● EXERCISE DIRECTIONS
The answer must consist of every line from the data that holds the string "double".

+++ DATA SUPPLIED

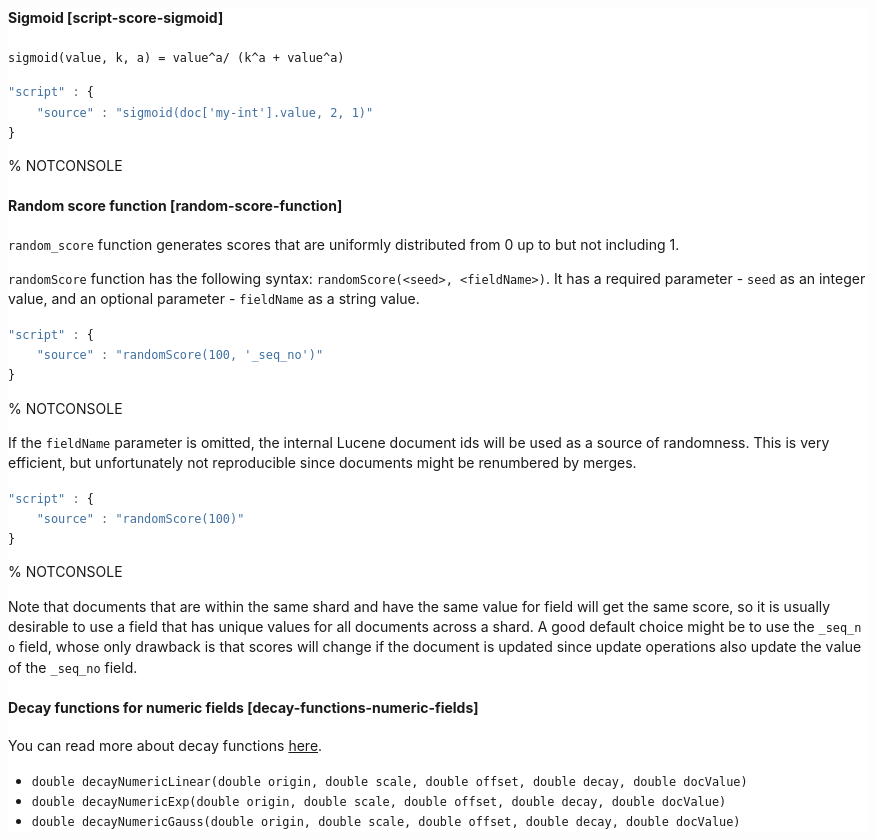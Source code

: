 
#### Sigmoid [script-score-sigmoid]

`sigmoid(value, k, a) = value^a/ (k^a + value^a)`

```js
"script" : {
    "source" : "sigmoid(doc['my-int'].value, 2, 1)"
}
```
%  NOTCONSOLE


#### Random score function [random-score-function]

`random_score` function generates scores that are uniformly distributed from 0 up to but not including 1.

`randomScore` function has the following syntax: `randomScore(<seed>, <fieldName>)`. It has a required parameter - `seed` as an integer value, and an optional parameter - `fieldName` as a string value.

```js
"script" : {
    "source" : "randomScore(100, '_seq_no')"
}
```
%  NOTCONSOLE

If the `fieldName` parameter is omitted, the internal Lucene document ids will be used as a source of randomness. This is very efficient, but unfortunately not reproducible since documents might be renumbered by merges.

```js
"script" : {
    "source" : "randomScore(100)"
}
```
%  NOTCONSOLE

Note that documents that are within the same shard and have the same value for field will get the same score, so it is usually desirable to use a field that has unique values for all documents across a shard. A good default choice might be to use the `_seq_no` field, whose only drawback is that scores will change if the document is updated since update operations also update the value of the `_seq_no` field.


#### Decay functions for numeric fields [decay-functions-numeric-fields]

You can read more about decay functions [here](/reference/query-languages/query-dsl/query-dsl-function-score-query.md#function-decay).

* `double decayNumericLinear(double origin, double scale, double offset, double decay, double docValue)`
* `double decayNumericExp(double origin, double scale, double offset, double decay, double docValue)`
* `double decayNumericGauss(double origin, double scale, double offset, double decay, double docValue)`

++++++

● ANSWER TO THIS EXERCISE
* `double decayNumericLinear(double origin, double scale, double offset, double decay, double docValue)`
* `double decayNumericExp(double origin, double scale, double offset, double decay, double docValue)`
* `double decayNumericGauss(double origin, double scale, double offset, double decay, double docValue)`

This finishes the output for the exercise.